Впрочем, роман и без того не мог не быть опубликован. Хоть Набоков и писал Кэтрин Уайт, что “Лолита” – “великое и запутанное произведение, не имеющее аналога в литературе”, формально книга Набокова не совершила в литературе переворота, как некогда “Улисс”, “Шум и ярость” или “Когда я умирала” (или, если на то пошло, “Моби Дик”). Стилистически он не настолько сложен для восприятия, как “Ночной лес” Джуны Барнс, или “Петербург” Андрея Белого, или, если взять произведения, появившиеся в одно десятилетие с “Лолитой”, “Моллой” Беккета, “Соглядатай” Роб-Грийе, “Признания” Уильяма Гэддиса или “Изменение” Мишеля Бютора. “Лолита” проще, чем тот же “Дар” или “Под знаком незаконнорожденных”. Если под “не имеющим аналогов в литературе” Набоков имел в виду откровенное высказывание на тему секса с детьми40, то и в этом случае он несколько преувеличил оригинальность своего романа: шокирующие описания появлялись и ранее, у маркиза де Сада (“120 дней Содома”, “Инцест”) и прочих.

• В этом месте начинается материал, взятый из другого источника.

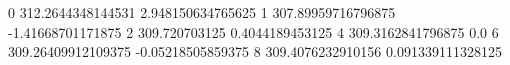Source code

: 0 312.2644348144531 2.948150634765625
1 307.89959716796875 -1.41668701171875
2 309.720703125 0.4044189453125
4 309.3162841796875 0.0
6 309.26409912109375 -0.05218505859375
8 309.4076232910156 0.091339111328125
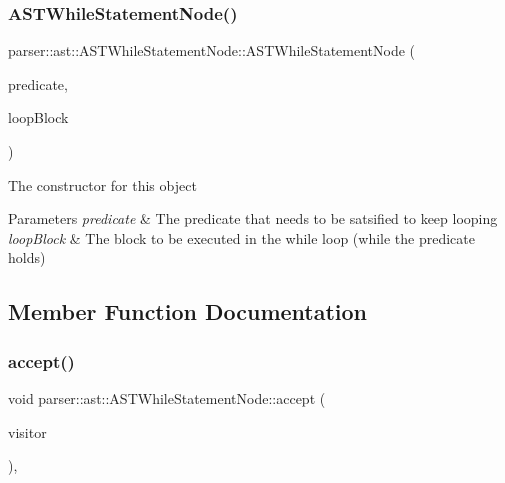 \subsubsection{\texorpdfstring{A\+S\+T\+While\+Statement\+Node()}{ASTWhileStatementNode()}}
{\footnotesize\ttfamily parser\+::ast\+::\+A\+S\+T\+While\+Statement\+Node\+::\+A\+S\+T\+While\+Statement\+Node (\begin{DoxyParamCaption}\item[{std\+::unique\+\_\+ptr$<$ \hyperlink{classparser_1_1ast_1_1ASTExprNode}{A\+S\+T\+Expr\+Node} $>$}]{predicate,  }\item[{std\+::unique\+\_\+ptr$<$ \hyperlink{classparser_1_1ast_1_1ASTBlockStatementNode}{A\+S\+T\+Block\+Statement\+Node} $>$}]{loop\+Block }\end{DoxyParamCaption})}

The constructor for this object 
\begin{DoxyParams}{Parameters}
{\em predicate} & The predicate that needs to be satsified to keep looping \\
\hline
{\em loop\+Block} & The block to be executed in the while loop (while the predicate holds) \\
\hline
\end{DoxyParams}


\subsection{Member Function Documentation}
\mbox{\label{classparser_1_1ast_1_1ASTWhileStatementNode_a448a46d9dbde688562ada266192735c8}} 
\subsubsection{\texorpdfstring{accept()}{accept()}}
{\footnotesize\ttfamily void parser\+::ast\+::\+A\+S\+T\+While\+Statement\+Node\+::accept (\begin{DoxyParamCaption}\item[{\hyperlink{classvisitor_1_1Visitor}{visitor\+::\+Visitor} $\ast$}]{visitor }\end{DoxyParamCaption})\hspace{0.3cm}{\ttfamily [override]}, {\ttfamily [virtual]}}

Все же под “не имеющим аналогов” Набоков имел в виду нечто иное – пожалуй, запутанную, сложную систему совпадений, незаметных невооруженным глазом, намеков, с помощью которых Гумберт Гумберт догадывается о Куильти, чьи уловки, точно зеркальное отражение, повторяют его собственные, но на некоем новом витке спирали, где плетутся дьявольские интриги и слышится насмешка богов, и где-то там, наверху, Небесный Клоун планирует этот грандиозный номер и подставляет героям подножку.